Kaspersky Lab spoke about the detected wave of targeted attacks on defense enterprises and government agencies in Afghanistan, Russia and a number of countries in Eastern Europe.
In total, during the investigation, experts identified attacks on more than a dozen organizations. Presumably, the purpose of the attackers was cyber espionage. Experts suggest that the identified series of attacks may be related to the activities of the Chinese-speaking cyber group TA428. It used new modifications of previously known backdoors.
In a number of cases, the attackers managed to completely capture the IT infrastructure. To do this, they used well-prepared phishing emails. They contained inside information that was not available in public sources at the time of its use by attackers, including the full names of employees working with confidential information, and internal code names of projects. Phishing emails were accompanied by Microsoft Word documents with malicious code exploiting the CVE-2017-11882 vulnerability. It allows a malicious program to take control of an infected system without any additional actions on the part of the user; the user is not even required to enable macro execution.

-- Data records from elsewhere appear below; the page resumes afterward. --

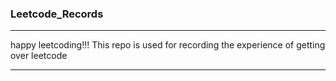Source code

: ### Leetcode_Records

---
happy leetcoding!!! 
This repo is used for recording the experience of getting over leetcode

---

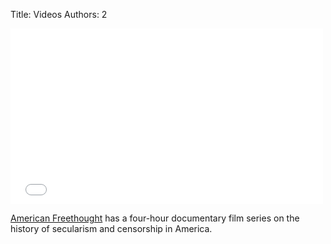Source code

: Title: Videos
Authors: 2

<iframe src="//player.vimeo.com/video/75319635" width="500" height="281" frameborder="0" webkitallowfullscreen mozallowfullscreen allowfullscreen></iframe> 

[American Freethought](http://www.americanfreethought.tv/) has a
four-hour documentary film series on the history of secularism and
censorship in America.</p>

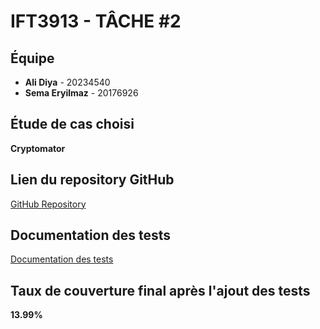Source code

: # IFT3913 - TÂCHE #2

## Équipe
- **Ali Diya** - 20234540
- **Sema Eryilmaz** - 20176926

## Étude de cas choisi
**Cryptomator**

## Lien du repository GitHub
[GitHub Repository](https://github.com/AliDiya1/cryptomator)

## Documentation des tests
[Documentation des tests](https://docs.google.com/document/d/1sfvj7wFQcL_BIJMdRAyHV9a0By3kCGs-wcWlhKBnfaM/edit?usp=sharing)

## Taux de couverture final après l'ajout des tests
**13.99%**
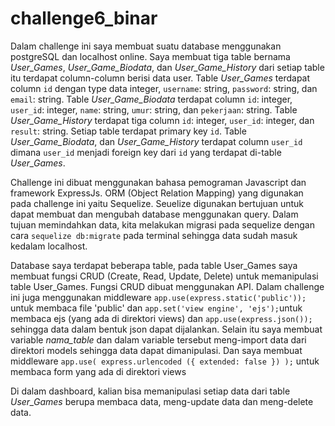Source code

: # challenge6_binar


Dalam challenge ini saya membuat suatu database menggunakan postgreSQL dan localhost online.
Saya membuat tiga table bernama *User_Games*, *User_Game_Biodata*, dan *User_Game_History* dari setiap table itu terdapat column-column berisi data user.
Table *User_Games* terdapat column `id` dengan type data integer, `username`: string, `password`: string, dan `email`: string.
Table *User_Game_Biodata* terdapat column `id`: integer, `user_id`: integer, `name`: string, `umur`: string, dan `pekerjaan`: string.
Table *User_Game_History* terdapat tiga column `id`: integer, `user_id`: integer, dan `result`: string.
Setiap table terdapat primary key `id`.
Table *User_Game_Biodata*, dan *User_Game_History* terdapat column `user_id` dimana `user_id` menjadi foreign key dari `id` yang terdapat di-table *User_Games*.


Challenge ini dibuat menggunakan bahasa pemograman Javascript dan framework ExpressJs. ORM (Object Relation Mapping) yang digunakan pada challenge ini yaitu Sequelize.
Seuelize digunakan bertujuan untuk dapat membuat dan mengubah database menggunakan query. Dalam tujuan memindahkan data, kita melakukan migrasi pada sequelize
dengan cara `sequelize db:migrate` pada terminal sehingga data sudah masuk kedalam localhost.


Database saya terdapat beberapa table, pada table User_Games saya membuat fungsi CRUD (Create, Read, Update, Delete) untuk memanipulasi table User_Games. Fungsi CRUD
dibuat menggunakan API. Dalam challenge ini juga menggunakan middleware `app.use(express.static('public'));` untuk membaca file 'public' dan `app.set('view engine', 'ejs');`untuk membaca ejs (yang ada di direktori views) dan `app.use(express.json());` sehingga data dalam bentuk json dapat dijalankan. Selain itu saya membuat variable
*nama_table* dan dalam variable tersebut meng-import data dari direktori models sehingga data dapat dimanipulasi. Dan saya membuat middleware
`app.use( express.urlencoded ({ extended: false }) );` untuk membaca form yang ada di direktori views


Di dalam dashboard, kalian bisa memanipulasi setiap data dari table *User_Games* berupa membaca data, meng-update data dan meng-delete data.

As the main tool for developing the attack, the attackers used the Ladon utility with the ability to scan the network, find and exploit vulnerabilities, and steal passwords. At the final stage, they seized the domain controller and then gained full control over the workstations and servers of the organization that were of interest to the attackers. Having obtained the necessary rights, the attackers began to search for and upload files containing confidential data to their servers deployed in different countries. These same servers were used to control malware.